Our five senses gather information daily. We do not pay close attention to much of what is incoming to the brain because we do not need to. Sitting in a coffee shop, we see people, things, colors, movement, sunlight. We hear the swooshing noises of the coffee machines, the chatter of other patrons, and the clatter of dishes. We feel how hard or soft the chair is, the warmth of the room, the comfort of a sweater, the smoothness of the coffee cup, the crumbs falling from a pastry. However, we are probably paying more attention to the flavor of the coffee and how hot or cold it is, and to the sweet taste of the pastry than to all of the other things around us.
Some of us really enjoy the ambiance of a coffee shop. Even though the brain is taking in a tremendous amount of information about the things going on around us through our senses, we can choose to focus our attention on our food, our drink, and our conversation with a friend. What the brain can do is really amazing.
We discussed what happens in the brain as we learn in the previous blog. To recap, when we learn something new, we concentrate carefully and pay attention to the details of how to do the new task. As we learn something new, the brain creates a pathway and builds connections so we can remember the new information. As we repeat the activity, the path becomes greased so that we can perform the job more easily. Experiences change the brain.
If we learn how to do something the wrong way, and we repeat it enough times, it becomes very difficult to change the wrong learning. The path for the wrong action has become part of our automatic behavior. It has become a habit.
A couple of years ago, I sewed cloth bags to carry my groceries in so that I could use fewer plastic bags. I hung them on a hook by the front door thinking I would remember to take them with me—but I almost always forget. My habit is to grab my purse and the grocery list and go. I never think about the bags until I am at the checkout. To change my long-standing habit, I need a stronger reminder. Maybe I should write “Take Bags” at the top of my grocery list.
Habits are difficult to change because of how our brains work. Once an action or a thought pattern becomes automatic, we do it without thinking. In order to change a habit, we have to want to change it, we have to consciously think about it to stop the automatic response, we may need a visible reminder to change, and we have to work hard to learn to do it a different way.

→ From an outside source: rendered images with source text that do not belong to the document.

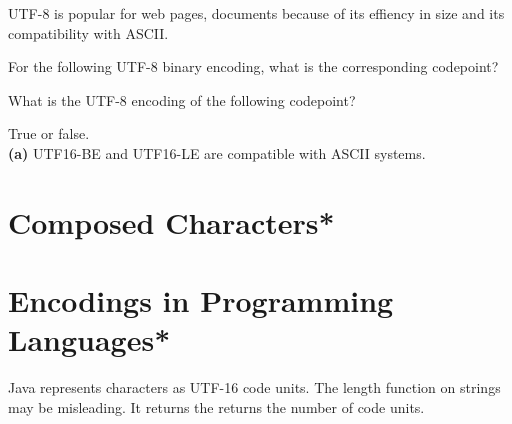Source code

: UTF-8 is popular for web pages, documents because of its effiency in size 
and its compatibility with ASCII.



\begin{example}
For the following UTF-8 binary encoding, what is the corresponding codepoint?
\end{example}

\begin{example}
What is the UTF-8 encoding of the following codepoint?
\end{example}



\frmrule

\begin{example}
True or false. \\
\textbf{(a)} UTF16-BE and UTF16-LE are compatible with ASCII systems. %
\end{example}


\frmrule



\section{Composed Characters*}








\section{Encodings in Programming Languages*}

Java represents characters as UTF-16 code units.
The length function on strings may be misleading. 
It returns the returns the number of code units. 


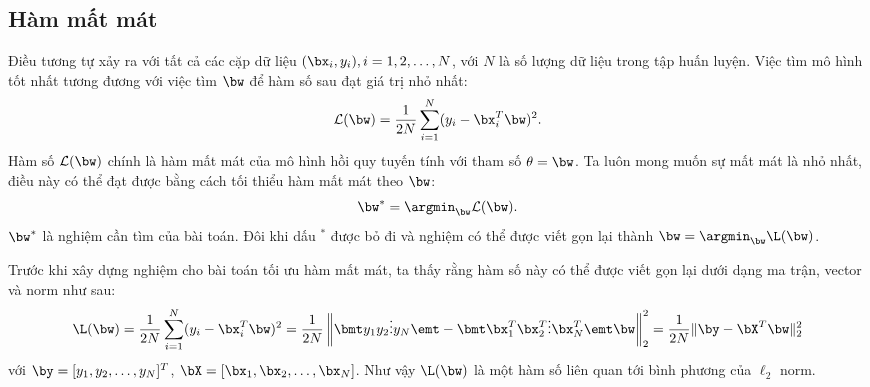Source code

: \subsection{Hàm mất mát}

Điều tương tự xảy ra với tất cả các cặp dữ liệu $(\bx_i, y_i), i = 1, 2, \dots,
N $, với $N$ là số lượng dữ liệu trong tập huấn luyện. Việc tìm mô hình tốt nhất tương đương với việc tìm $\bw$ để hàm số sau
đạt giá trị nhỏ nhất:
\begin{equation}
  \label{eqn:3_2}
  \mathcal{L}(\bw) = \frac{1}{2N}\sum_{i=1}^N (y_i - \bx_i^T\bw)^2.
\end{equation}
Hàm số $\mathcal{L}(\bw)$ chính là hàm mất mát của mô hình hồi quy tuyến tính với tham số $\theta = \bw$. Ta luôn mong muốn sự
mất mát là nhỏ nhất, điều này có thể
đạt được bằng cách tối thiểu hàm mất mát theo $\bw$: 
\begin{equation}
\label{eqn:3_4}
\bw^* = \argmin_{\bw} \mathcal{L}(\bw).
\end{equation}
$\bw^*$ là nghiệm cần tìm của bài toán. Đôi khi dấu $^*$ được bỏ đi và nghiệm có thể được viết gọn lại thành $\displaystyle \bw = \argmin_{\bw}\L(\bw)$.




Trước khi xây dựng nghiệm cho bài toán tối ưu hàm mất mát, ta thấy rằng hàm
số này có thể được viết gọn lại dưới dạng ma trận, vector và norm như sau: 
\begin{equation}
    \L(\bw) = \frac{1}{2N}\sum_{i=1}^N (y_i - \bx_i^T\bw)^2 
    = \frac{1}{2N} \left\|\bmt y_1 \\y_2 \\\vdots \\ y_N  \emt - 
    \bmt \bx_1^T \\ \bx_2^T \\ \vdots \\ \bx_N^T \emt \bw 
    \right\|_2^2 = \frac{1}{2N} \| \by - \bX^T\bw\|_2^2 
\end{equation}
với $\by = [y_1, y_2, \dots, y_N]^T$, $\bX = [\bx_1, \bx_2, \dots, \bx_N]$.
Như vậy $\L(\bw)$ là một hàm số liên quan tới bình phương của $\ell_2$ norm. 







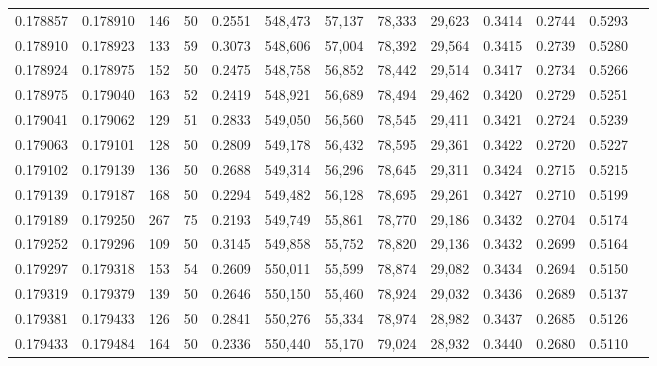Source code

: \begin{tabular}{rrrrrrrrrrrrr}
0.178857 & 0.178910 &   146 &  50 &                                     0.2551 & 548,473 &  57,137 &  78,333 &  29,623 & 0.3414 & 0.2744 & 0.5293 \\
0.178910 & 0.178923 &   133 &  59 &                                     0.3073 & 548,606 &  57,004 &  78,392 &  29,564 & 0.3415 & 0.2739 & 0.5280 \\
0.178924 & 0.178975 &   152 &  50 &                                     0.2475 & 548,758 &  56,852 &  78,442 &  29,514 & 0.3417 & 0.2734 & 0.5266 \\
0.178975 & 0.179040 &   163 &  52 &                                     0.2419 & 548,921 &  56,689 &  78,494 &  29,462 & 0.3420 & 0.2729 & 0.5251 \\
0.179041 & 0.179062 &   129 &  51 &                                     0.2833 & 549,050 &  56,560 &  78,545 &  29,411 & 0.3421 & 0.2724 & 0.5239 \\
0.179063 & 0.179101 &   128 &  50 &                                     0.2809 & 549,178 &  56,432 &  78,595 &  29,361 & 0.3422 & 0.2720 & 0.5227 \\
0.179102 & 0.179139 &   136 &  50 &                                     0.2688 & 549,314 &  56,296 &  78,645 &  29,311 & 0.3424 & 0.2715 & 0.5215 \\
0.179139 & 0.179187 &   168 &  50 &                                     0.2294 & 549,482 &  56,128 &  78,695 &  29,261 & 0.3427 & 0.2710 & 0.5199 \\
0.179189 & 0.179250 &   267 &  75 &                                     0.2193 & 549,749 &  55,861 &  78,770 &  29,186 & 0.3432 & 0.2704 & 0.5174 \\
0.179252 & 0.179296 &   109 &  50 &                                     0.3145 & 549,858 &  55,752 &  78,820 &  29,136 & 0.3432 & 0.2699 & 0.5164 \\
0.179297 & 0.179318 &   153 &  54 &                                     0.2609 & 550,011 &  55,599 &  78,874 &  29,082 & 0.3434 & 0.2694 & 0.5150 \\
0.179319 & 0.179379 &   139 &  50 &                                     0.2646 & 550,150 &  55,460 &  78,924 &  29,032 & 0.3436 & 0.2689 & 0.5137 \\
0.179381 & 0.179433 &   126 &  50 &                                     0.2841 & 550,276 &  55,334 &  78,974 &  28,982 & 0.3437 & 0.2685 & 0.5126 \\
0.179433 & 0.179484 &   164 &  50 &                                     0.2336 & 550,440 &  55,170 &  79,024 &  28,932 & 0.3440 & 0.2680 & 0.5110 \\

\end{tabular}
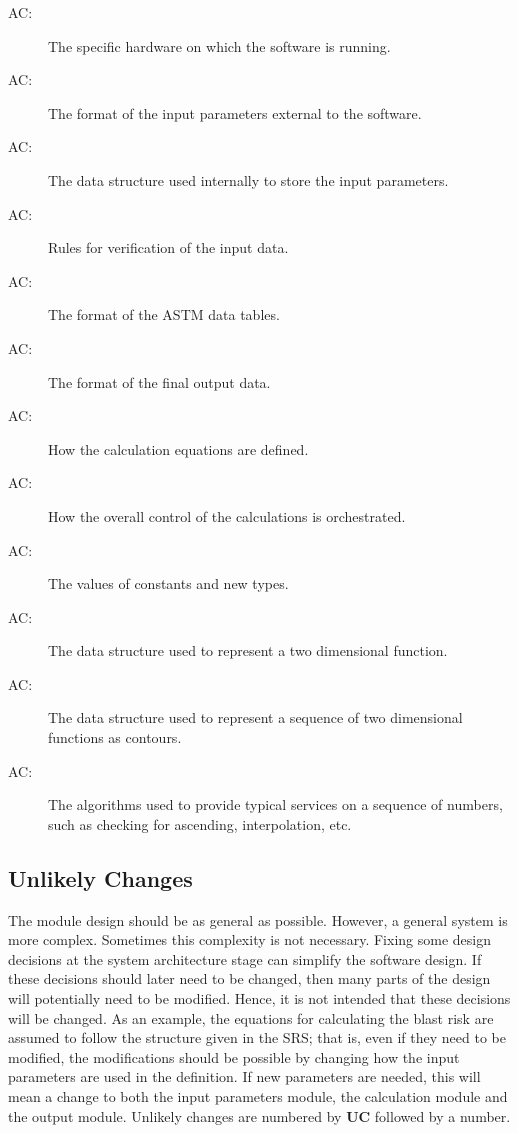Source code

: \documentclass[12pt]{article}
\newcounter{acnum}
\newcommand{\actheacnum}{AC\theacnum}
\begin{document}
\begin{description}

\item[ \actheacnum \label{acHardware}:] The specific
  hardware on which the software is running.
\item[ \actheacnum \label{acInputFormat}:] The format of the
  input parameters external to the software.
\item[ \actheacnum \label{acParamsStruct}:] The data structure
  used internally to store the input parameters.
\item[ \actheacnum \label{acVerific}:] Rules for
  verification of the input data.
\item[ \actheacnum \label{acInASTMFormat}:] The format of the
  ASTM data tables.
\item[ \actheacnum \label{acOutput}:] The format of the
  final output data.
\item[ \actheacnum \label{acCalc}:] How the calculation
  equations are defined.
\item[ \actheacnum \label{acControl}:] How the overall
  control of the calculations is orchestrated.
\item[ \actheacnum \label{acConstants}:] The values of
  constants and new types.
\item[ \actheacnum \label{acFuncts}:] The data structure
  used to represent a two dimensional function.
\item[ \actheacnum \label{acContours}:] The data structure used
  to represent a sequence of two dimensional functions as contours.
\item[ \actheacnum \label{acSeqServices}:] The algorithms
  used to provide typical services on a sequence of numbers, such as checking
  for ascending, interpolation, etc.

\end{description}

\subsection{Unlikely Changes} \label{SecUchange}

The module design should be as general as possible. However, a general system is
more complex. Sometimes this complexity is not necessary. Fixing some design
decisions at the system architecture stage can simplify the software design. If
these decisions should later need to be changed, then many parts of the design
will potentially need to be modified. Hence, it is not intended that these
decisions will be changed.  As an example, the equations for calculating the 
blast risk  are assumed to follow the structure given in the SRS; that is,
even if they need to be modified, the modifications should be possible by
changing how the input parameters are used in the definition.  If new parameters
are needed, this will mean a change to both the input parameters module, the
calculation module and the output module.
 Unlikely changes are numbered by \textbf{UC}
followed by a number.
\end{document}
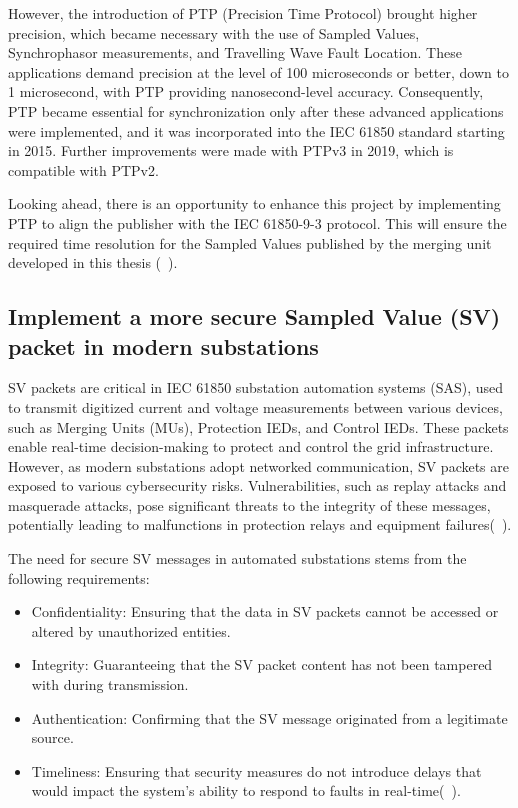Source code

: However, the introduction of PTP (Precision Time Protocol) brought higher precision, which became necessary with the use of Sampled Values, Synchrophasor measurements, and Travelling Wave Fault Location. These applications demand precision at the level of 100 microseconds or better, down to 1 microsecond, with PTP providing nanosecond-level accuracy. Consequently, PTP became essential for synchronization only after these advanced applications were implemented, and it was incorporated into the IEC 61850 standard starting in 2015. Further improvements were made with PTPv3 in 2019, which is compatible with PTPv2.

Looking ahead, there is an opportunity to enhance this project by implementing PTP to align the publisher with the IEC 61850-9-3 protocol. This will ensure the required time resolution for the Sampled Values published by the merging unit developed in this thesis (~\cite{baumgartner2024iec}).
			
\subsection{Implement a more secure Sampled Value (SV) packet in modern substations}

SV packets are critical in IEC 61850 substation automation systems (SAS), used to transmit digitized current and voltage measurements between various devices, such as Merging Units (MUs), Protection IEDs, and Control IEDs. These packets enable real-time decision-making to protect and control the grid infrastructure. However, as modern substations adopt networked communication, SV packets are exposed to various cybersecurity risks. Vulnerabilities, such as replay attacks and masquerade attacks, pose significant threats to the integrity of these messages, potentially leading to malfunctions in protection relays and equipment failures(~\cite{hussain2024security}).

The need for secure SV messages in automated substations stems from the following requirements:
\begin{itemize}
	\item Confidentiality: Ensuring that the data in SV packets cannot be accessed or altered by unauthorized entities.
	\item Integrity: Guaranteeing that the SV packet content has not been tampered with during transmission.
	\item Authentication: Confirming that the SV message originated from a legitimate source. 
	\item Timeliness: Ensuring that security measures do not introduce delays that would impact the system's ability to respond to faults in real-time(~\cite{hussain2024security}).
\end{itemize}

It is important to give correct guided practice to students before we require independent practice. For example, a student may hold a pencil incorrectly, perhaps because no one noticed him doing it wrong. Writing may then be very tiring, but a student will find it difficult to change the way he holds the pencil because it has become automatic—it is a habit. What we do repeatedly becomes a part us and because of how the brain works; our habits are difficult to change.